More accurate federal report shows 80 percent more jobs than originally stated
Michigan is getting shortchanged on its job growth numbers by the Bureau of Labor Statistics monthly report.
That report, the Current Employment Statistics (CES), often is used by the media because it is the most timely, but it is the least comprehensive of federal reports that track employment data.
The CES lists unemployment for the preceding month and is released by the BLS every month. The CES reported 9,000 net jobs were created in the second quarter of 2013, but a more accurate report, the quarterly Business Employment Dynamic (BED) report, which was released this week, tracked net job growth in the state at 16,310 jobs over the same time period.

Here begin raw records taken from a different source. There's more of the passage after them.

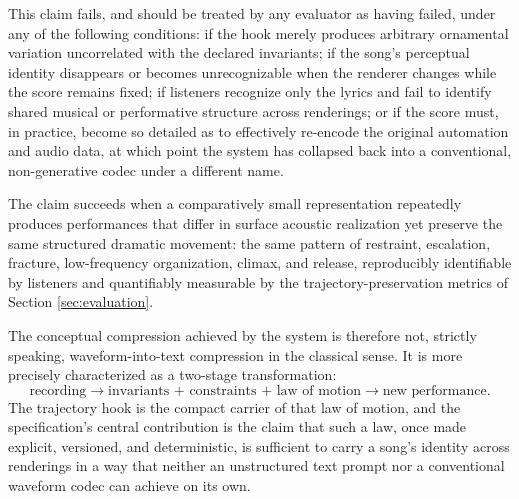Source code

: \documentclass[11pt]{article}
\begin{document}
This claim fails, and should be treated by any evaluator as having failed, under any of the following conditions: if the hook merely produces arbitrary ornamental variation uncorrelated with the declared invariants; if the song's perceptual identity disappears or becomes unrecognizable when the renderer changes while the score remains fixed; if listeners recognize only the lyrics and fail to identify shared musical or performative structure across renderings; or if the score must, in practice, become so detailed as to effectively re-encode the original automation and audio data, at which point the system has collapsed back into a conventional, non-generative codec under a different name.

The claim succeeds when a comparatively small representation repeatedly produces performances that differ in surface acoustic realization yet preserve the same structured dramatic movement: the same pattern of restraint, escalation, fracture, low-frequency organization, climax, and release, reproducibly identifiable by listeners and quantifiably measurable by the trajectory-preservation metrics of Section \ref{sec:evaluation}.

The conceptual compression achieved by the system is therefore not, strictly speaking, waveform-into-text compression in the classical sense. It is more precisely characterized as a two-stage transformation:
\[
\text{recording}
\longrightarrow
\text{invariants + constraints + law of motion}
\longrightarrow
\text{new performance}.
\]
The trajectory hook is the compact carrier of that law of motion, and the specification's central contribution is the claim that such a law, once made explicit, versioned, and deterministic, is sufficient to carry a song's identity across renderings in a way that neither an unstructured text prompt nor a conventional waveform codec can achieve on its own.
\end{document}
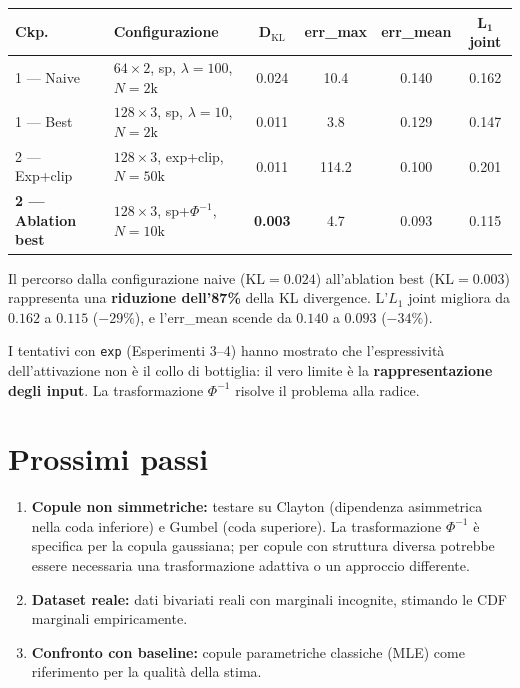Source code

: \documentclass[11pt, a4paper]{article}
\begin{document}
\begin{center}
\begin{tabular}{llcccc}
\toprule
\textbf{Ckp.} & \textbf{Configurazione} & $\boldsymbol{D_\mathrm{KL}}$ & \textbf{err\_max} & \textbf{err\_mean} & $\boldsymbol{L_1}$ \textbf{joint} \\
\midrule
1 --- Naive        & $64 \times 2$, sp, $\lambda\!=\!100$, $N\!=\!2\text{k}$         & 0.024  & 10.4   & 0.140 & 0.162 \\
1 --- Best         & $128 \times 3$, sp, $\lambda\!=\!10$, $N\!=\!2\text{k}$          & 0.011  & 3.8    & 0.129 & 0.147 \\
2 --- Exp+clip     & $128 \times 3$, exp+clip, $N\!=\!50\text{k}$    & 0.011  & 114.2  & 0.100 & 0.201 \\
\textbf{2 --- Ablation best}  & $128 \times 3$, sp+$\Phi^{-1}$, $N\!=\!10\text{k}$ & \textbf{0.003} & 4.7 & 0.093 & 0.115 \\
\bottomrule
\end{tabular}
\end{center}

Il percorso dalla configurazione naive ($\text{KL} = 0.024$) all'ablation best ($\text{KL} = 0.003$) rappresenta una \textbf{riduzione dell'87\%} della KL divergence. L'$L_1$ joint migliora da $0.162$ a $0.115$ ($-29\%$), e l'err\_mean scende da $0.140$ a $0.093$ ($-34\%$).

I tentativi con \texttt{exp} (Esperimenti 3--4) hanno mostrato che l'espressività dell'attivazione non è il collo di bottiglia: il vero limite è la \textbf{rappresentazione degli input}. La trasformazione $\Phi^{-1}$ risolve il problema alla radice.

\section{Prossimi passi}

\begin{enumerate}
    \item \textbf{Copule non simmetriche:} testare su Clayton (dipendenza asimmetrica nella coda inferiore) e Gumbel (coda superiore). La trasformazione $\Phi^{-1}$ è specifica per la copula gaussiana; per copule con struttura diversa potrebbe essere necessaria una trasformazione adattiva o un approccio differente.
    \item \textbf{Dataset reale:} dati bivariati reali con marginali incognite, stimando le CDF marginali empiricamente.
    \item \textbf{Confronto con baseline:} copule parametriche classiche (MLE) come riferimento per la qualità della stima.
\end{enumerate}
\end{document}
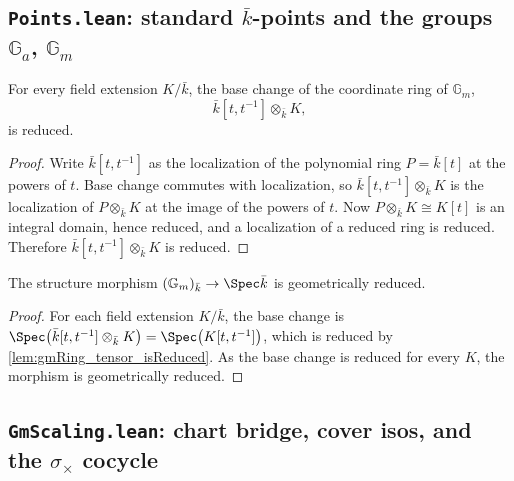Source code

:\subsection*{\texttt{Points.lean}: standard \(\bar k\)-points and the groups \(\mathbb G_a\), \(\mathbb G_m\)}
\begin{lemma}
  \label{lem:gmRing_tensor_isReduced}
  For every field extension \(K/\bar k\), the base change of the coordinate ring of
  \(\mathbb G_m\),
  \[ \bar k[t, t^{-1}] \otimes_{\bar k} K, \]
  is reduced.
\end{lemma}
\begin{proof}\leanok
  Write \(\bar k[t, t^{-1}]\) as the localization of the polynomial ring \(P = \bar k[t]\) at the
  powers of \(t\). Base change commutes with localization, so
  \(\bar k[t, t^{-1}] \otimes_{\bar k} K\) is the localization of \(P \otimes_{\bar k} K\) at the
  image of the powers of \(t\). Now \(P \otimes_{\bar k} K \cong K[t]\) is an integral domain,
  hence reduced, and a localization of a reduced ring is reduced. Therefore
  \(\bar k[t, t^{-1}] \otimes_{\bar k} K\) is reduced.
\end{proof}
\begin{lemma}
  \label{lem:gm_geometricallyReduced}
  The structure morphism \((\mathbb G_m)_{\bar k} \to \Spec \bar k\) is geometrically reduced.
\end{lemma}
\begin{proof}\leanok
  For each field extension \(K/\bar k\), the base change is
  \(\Spec\bigl(\bar k[t, t^{-1}] \otimes_{\bar k} K\bigr) = \Spec\bigl(K[t, t^{-1}]\bigr)\), which
  is reduced by \cref{lem:gmRing_tensor_isReduced}. As the base change is reduced for every \(K\),
  the morphism is geometrically reduced.
\end{proof}


\subsection*{\texttt{GmScaling.lean}: chart bridge, cover isos, and the \(\sigma_\times\) cocycle}

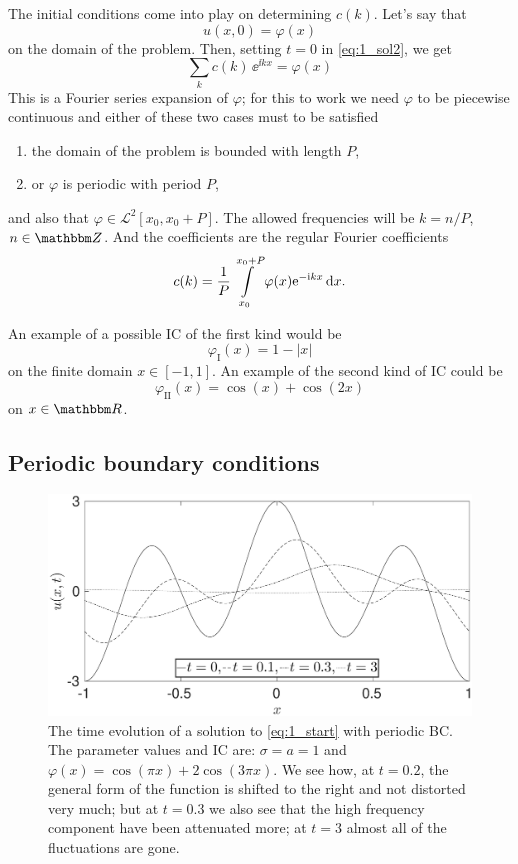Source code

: \documentclass[11pt,letter, swedish, english
]{article}
\begin{document}
The initial conditions come into play on determining $c(k)$. Let's say
that
\begin{equation}
u(x, 0)=\varphi(x)
\end{equation}
on the domain of the problem. Then, setting $t=0$ in
\eqref{eq:1_sol2}, we get
\begin{equation}\label{eq:1_F-series}
\sum_k c(k)\, \ee^{\ii kx}=\varphi(x)
\end{equation}
This is a Fourier series expansion of $\varphi$; for this to work we
need $\varphi$ to be piecewise continuous and either of these two
cases must to be satisfied
\begin{enumerate}[label=\Roman*.]
\item the domain of the problem is bounded with length $P$,
\item or $\varphi$ is periodic with period $P$,
\end{enumerate}
and also that $\varphi\in\mathcal{L}^2[x_0, x_0+P]$.
The allowed frequencies will be $k=n/P$, $n\in\Z$.
And the coefficients are the regular Fourier coefficients
\begin{equation}
c(k)=\frac{1}{P}\int_{x_0}^{x_0+P} \varphi(x)\ee^{-\ii kx}\id{x}.
\end{equation}

An example of a possible IC of the first kind would be 
\begin{equation}
\varphi_\mathrm{I}(x)=1-|x|
\end{equation}
on the finite domain $x\in[-1, 1]$. An example of the second kind of
IC could be
\begin{equation}
\varphi_\mathrm{II}(x)=\cos(x)+\cos(2x)
\end{equation}
on $x\in\R$.


\subsection{Periodic boundary conditions}
\begin{figure}\centering
\includegraphics[width=.8\textwidth]{1_time_evolution.eps}
\caption{The time evolution of a solution to \eqref{eq:1_start} with
  periodic BC. The parameter values and IC are: $\sigma=a=1$ and 
  $\varphi(x)=\cos(\pi x)+2\cos(3\pi x)$. We see how, at $t=0.2$, the
  general form of the function is shifted to the right and not
  distorted very much; but at $t=0.3$ we also see that the high
  frequency component have been attenuated more; at $t=3$ almost all
  of the fluctuations are gone.}
\label{fig:1}
\end{figure}
\end{document}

That means the BLS' quarterly BED report had about 80 percent more jobs reported for the state.
In addition to the CES and the BED reports, the Bureau of Labor Statistics also reports the Quarterly Census of Employment and Wages (QCEW). The BED is released 8 months after a quarter ends and the QCEW is released 7 months after the end of the quarter.
The monthly CES report is a snapshot of employment. The CES may survey one gas station and use that as a weighted sample of 25 equivalent gas stations, said Thomas McDonald, senior economist for the BLS bureau in Chicago. The BED collects employment data from 97 percent of all businesses in the state and is a more thorough analysis.
The BLS revises its CES monthly findings to align with the more comprehensive quarterly reports, McDonald said, but those corrections are seldom if ever reported in the media.
University of Michigan economist Don Grimes said the monthly CES reports have been greatly underestimating the state's job growth and has for some years.
Grimes called the QCEW report "the gold standard" in measuring employment in Michigan.
He said from June 2012 to June 2013 (the most recent data available from QCEW), total employment increased by 87,747 jobs. He said the CES data shows an increase of 56,700 jobs over that same period.
"This 'measurement error' in the CES data is fairly large, and is 'substantively' important in evaluating employment growth," Grimes said. "The CES data says Michigan was adding jobs at a slower rate than the U.S. overall, while the more accurate QCEW data shows that Michigan was adding jobs at a faster rate than the country as a whole."